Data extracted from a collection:
_ _ _ _
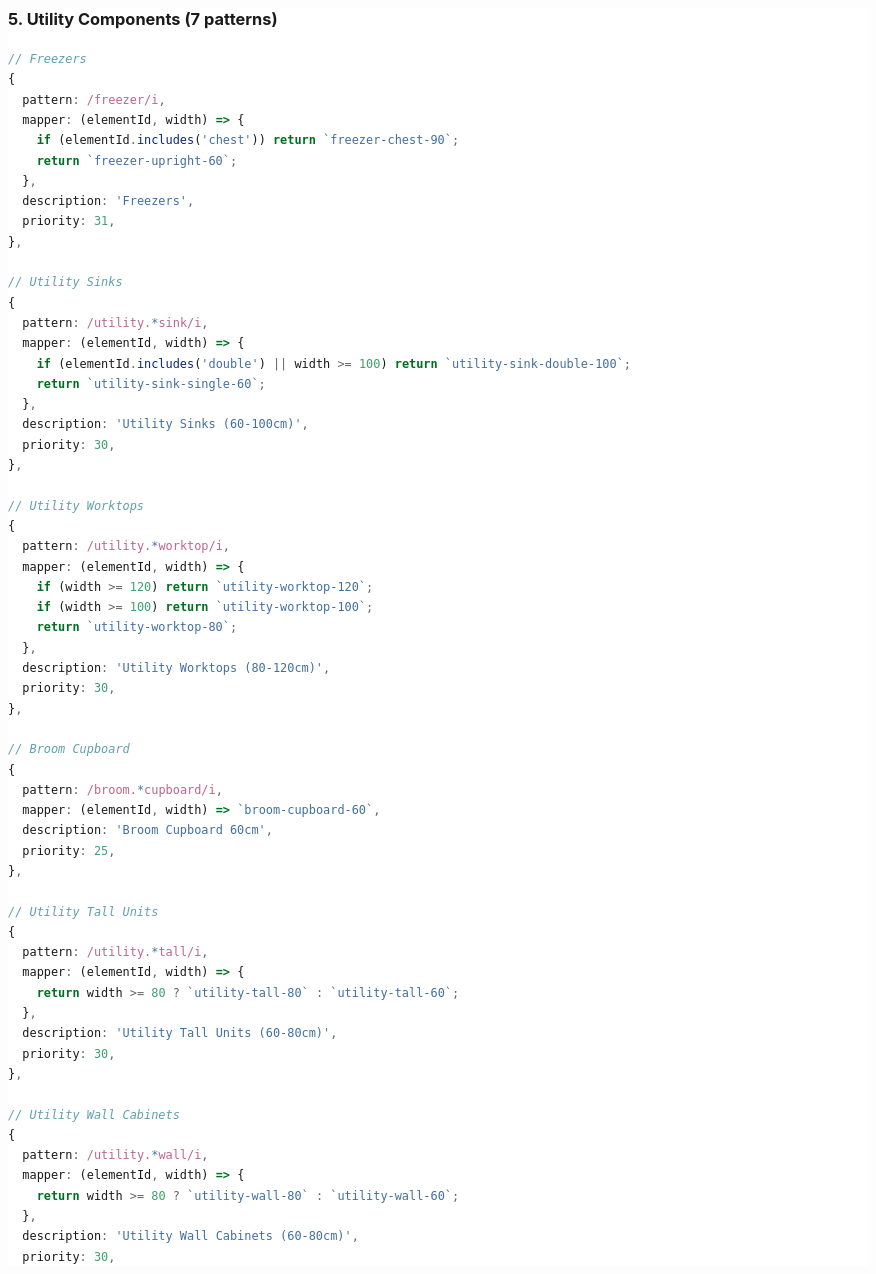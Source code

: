 ### 5. Utility Components (7 patterns)

```typescript
// Freezers
{
  pattern: /freezer/i,
  mapper: (elementId, width) => {
    if (elementId.includes('chest')) return `freezer-chest-90`;
    return `freezer-upright-60`;
  },
  description: 'Freezers',
  priority: 31,
},

// Utility Sinks
{
  pattern: /utility.*sink/i,
  mapper: (elementId, width) => {
    if (elementId.includes('double') || width >= 100) return `utility-sink-double-100`;
    return `utility-sink-single-60`;
  },
  description: 'Utility Sinks (60-100cm)',
  priority: 30,
},

// Utility Worktops
{
  pattern: /utility.*worktop/i,
  mapper: (elementId, width) => {
    if (width >= 120) return `utility-worktop-120`;
    if (width >= 100) return `utility-worktop-100`;
    return `utility-worktop-80`;
  },
  description: 'Utility Worktops (80-120cm)',
  priority: 30,
},

// Broom Cupboard
{
  pattern: /broom.*cupboard/i,
  mapper: (elementId, width) => `broom-cupboard-60`,
  description: 'Broom Cupboard 60cm',
  priority: 25,
},

// Utility Tall Units
{
  pattern: /utility.*tall/i,
  mapper: (elementId, width) => {
    return width >= 80 ? `utility-tall-80` : `utility-tall-60`;
  },
  description: 'Utility Tall Units (60-80cm)',
  priority: 30,
},

// Utility Wall Cabinets
{
  pattern: /utility.*wall/i,
  mapper: (elementId, width) => {
    return width >= 80 ? `utility-wall-80` : `utility-wall-60`;
  },
  description: 'Utility Wall Cabinets (60-80cm)',
  priority: 30,
```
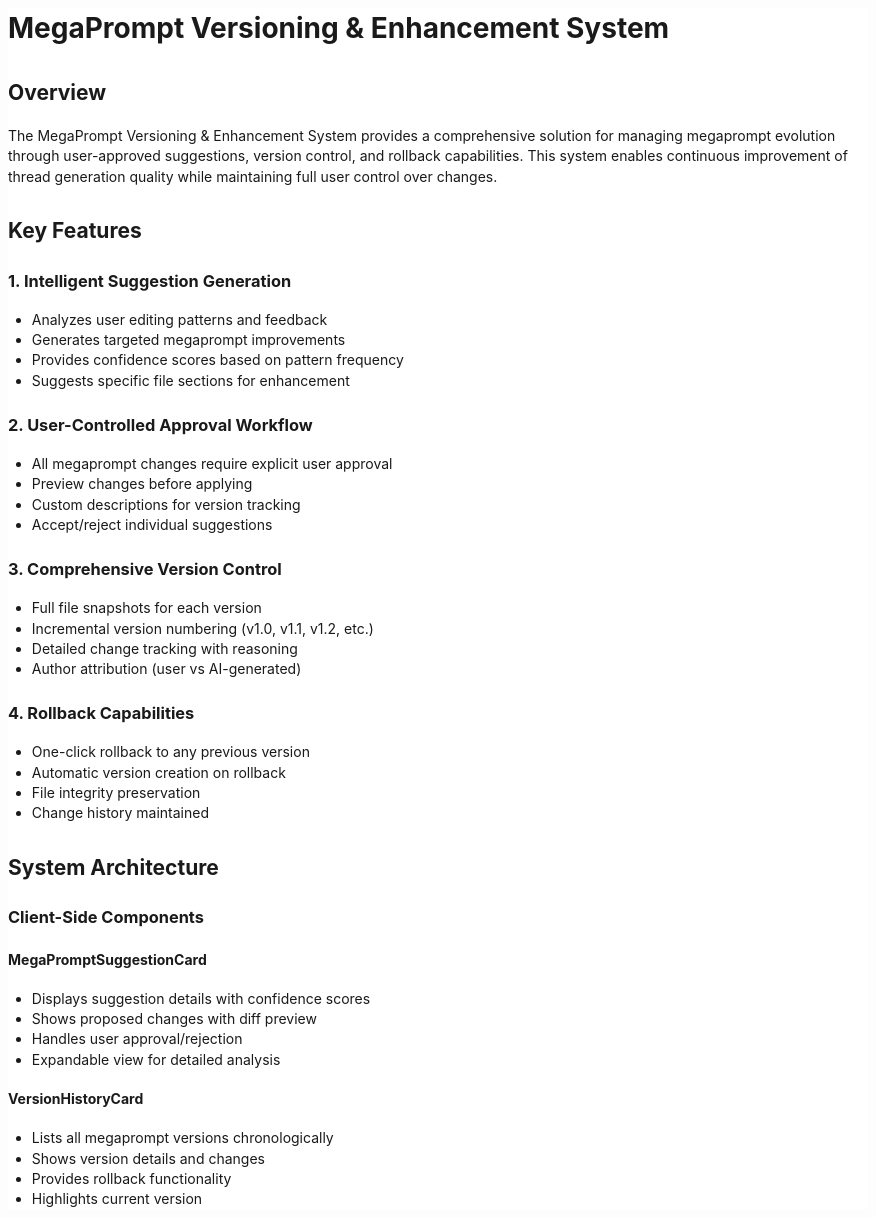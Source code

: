 # MegaPrompt Versioning & Enhancement System

## Overview

The MegaPrompt Versioning & Enhancement System provides a comprehensive solution for managing megaprompt evolution through user-approved suggestions, version control, and rollback capabilities. This system enables continuous improvement of thread generation quality while maintaining full user control over changes.

## Key Features

### 1. **Intelligent Suggestion Generation**
- Analyzes user editing patterns and feedback
- Generates targeted megaprompt improvements
- Provides confidence scores based on pattern frequency
- Suggests specific file sections for enhancement

### 2. **User-Controlled Approval Workflow**
- All megaprompt changes require explicit user approval
- Preview changes before applying
- Custom descriptions for version tracking
- Accept/reject individual suggestions

### 3. **Comprehensive Version Control**
- Full file snapshots for each version
- Incremental version numbering (v1.0, v1.1, v1.2, etc.)
- Detailed change tracking with reasoning
- Author attribution (user vs AI-generated)

### 4. **Rollback Capabilities**
- One-click rollback to any previous version
- Automatic version creation on rollback
- File integrity preservation
- Change history maintained

## System Architecture

### Client-Side Components

#### **MegaPromptSuggestionCard**
- Displays suggestion details with confidence scores
- Shows proposed changes with diff preview
- Handles user approval/rejection
- Expandable view for detailed analysis

#### **VersionHistoryCard**
- Lists all megaprompt versions chronologically
- Shows version details and changes
- Provides rollback functionality
- Highlights current version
_ _ _ _
▶ [What the exercise asks]: Each line above from the one with "- Automatic version creation on rollback" up to and including the one with "- Shows version details and changes" must be set down exactly, and no line outside that span may appear.

▶ [Answer below]:
- Automatic version creation on rollback
- File integrity preservation
- Change history maintained

## System Architecture

### Client-Side Components

#### **MegaPromptSuggestionCard**
- Displays suggestion details with confidence scores
- Shows proposed changes with diff preview
- Handles user approval/rejection
- Expandable view for detailed analysis

#### **VersionHistoryCard**
- Lists all megaprompt versions chronologically
- Shows version details and changes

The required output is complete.